Le Filippine, splendido arcipelago di più di 7.000 isole nell’oceano Pacifico, sono state di recente l’invitato speciale della festa mondiale dell’oceano, che l’Accademia delle Scienze in California ha festeggiato lo scorso 8 giugno. In questa occasione, infatti, si è celebrata la scoperta di 100 nuove specie marine: si tratta di lumache, balani e ricci di mare. Le nuove specie verranno studiate nei prossimi mesi.

Non deve sorprendere questo importante ritrovamento, in quanto le acque delle Filippine sono note per essere tra le più ricche in biodiversità nel mondo. Tale patrimonio di specie è ancora non del tutto conosciuto. Nonostante ciò, quanto finora scoperto riguardo a questo arcipelago è pienamente sufficiente a garantirne la conservazione e la protezione, da parte delle autorità competenti.

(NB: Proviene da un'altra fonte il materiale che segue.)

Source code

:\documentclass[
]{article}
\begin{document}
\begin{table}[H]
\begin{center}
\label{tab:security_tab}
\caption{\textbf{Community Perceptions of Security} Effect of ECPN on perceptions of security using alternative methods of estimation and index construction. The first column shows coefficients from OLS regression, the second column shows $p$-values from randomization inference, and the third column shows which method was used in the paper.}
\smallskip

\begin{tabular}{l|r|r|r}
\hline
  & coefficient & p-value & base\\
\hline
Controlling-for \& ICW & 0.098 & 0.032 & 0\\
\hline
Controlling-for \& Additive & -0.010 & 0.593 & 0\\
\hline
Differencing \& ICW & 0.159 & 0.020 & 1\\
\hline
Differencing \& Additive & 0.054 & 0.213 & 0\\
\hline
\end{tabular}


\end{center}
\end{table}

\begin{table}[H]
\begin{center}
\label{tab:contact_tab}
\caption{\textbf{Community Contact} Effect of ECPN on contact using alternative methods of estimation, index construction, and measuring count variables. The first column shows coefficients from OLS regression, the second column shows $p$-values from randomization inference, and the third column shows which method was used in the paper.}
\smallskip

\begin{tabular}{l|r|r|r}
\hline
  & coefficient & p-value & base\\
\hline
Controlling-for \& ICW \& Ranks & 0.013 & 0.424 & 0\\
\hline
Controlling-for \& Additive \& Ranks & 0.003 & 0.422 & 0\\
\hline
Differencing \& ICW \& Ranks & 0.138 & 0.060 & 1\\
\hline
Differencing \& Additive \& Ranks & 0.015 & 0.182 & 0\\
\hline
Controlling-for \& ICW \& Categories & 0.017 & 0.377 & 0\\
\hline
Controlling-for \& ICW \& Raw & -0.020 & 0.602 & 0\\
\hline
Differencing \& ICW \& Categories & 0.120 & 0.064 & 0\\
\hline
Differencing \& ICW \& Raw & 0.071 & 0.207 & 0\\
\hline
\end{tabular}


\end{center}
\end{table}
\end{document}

Questa ricerca è stata finananziata dalla National Science Foundation. In particolare è stata a lungo esplorata la ricca biodiversità delle Green Island. Terry Gosliner, il coordinatore del progetto, ha affermato che la ricerca si è rivelata di estrema importanza, non solo per trovare nuove specie, ma anche per incrementare le conoscenze di animali e habitat già noti in precedenza.

Una scoperta rilevante è stata quella di una nuova specie di spatango, un particolare tipo di riccio chiamato anche “patata di mare”. Questo costituirebbe una sorta di fossile vivente, un parente ritrovato del Prenaster, creatura dei fondali marini estinta 50 milioni di anni fa. Tra le altre specie scoperte, vanno ricordate le 15 nuove varietà di pesci e particolari ctenofori multicolori, ritrovati a 85 metri dalla superficie dell’acqua. Il raggiungimento di una tale profondità, inimmaginabile in passato, è stato possibile grazie allo sviluppo di nuove tecnologie. Queste hanno permesso ai ricercatori di sostare per periodi più lunghi in immersione, a diversi metri dal pelo dell’oceano. Ulteriori ricerche porteranno di certo alla scoperta di altre incredibili specie.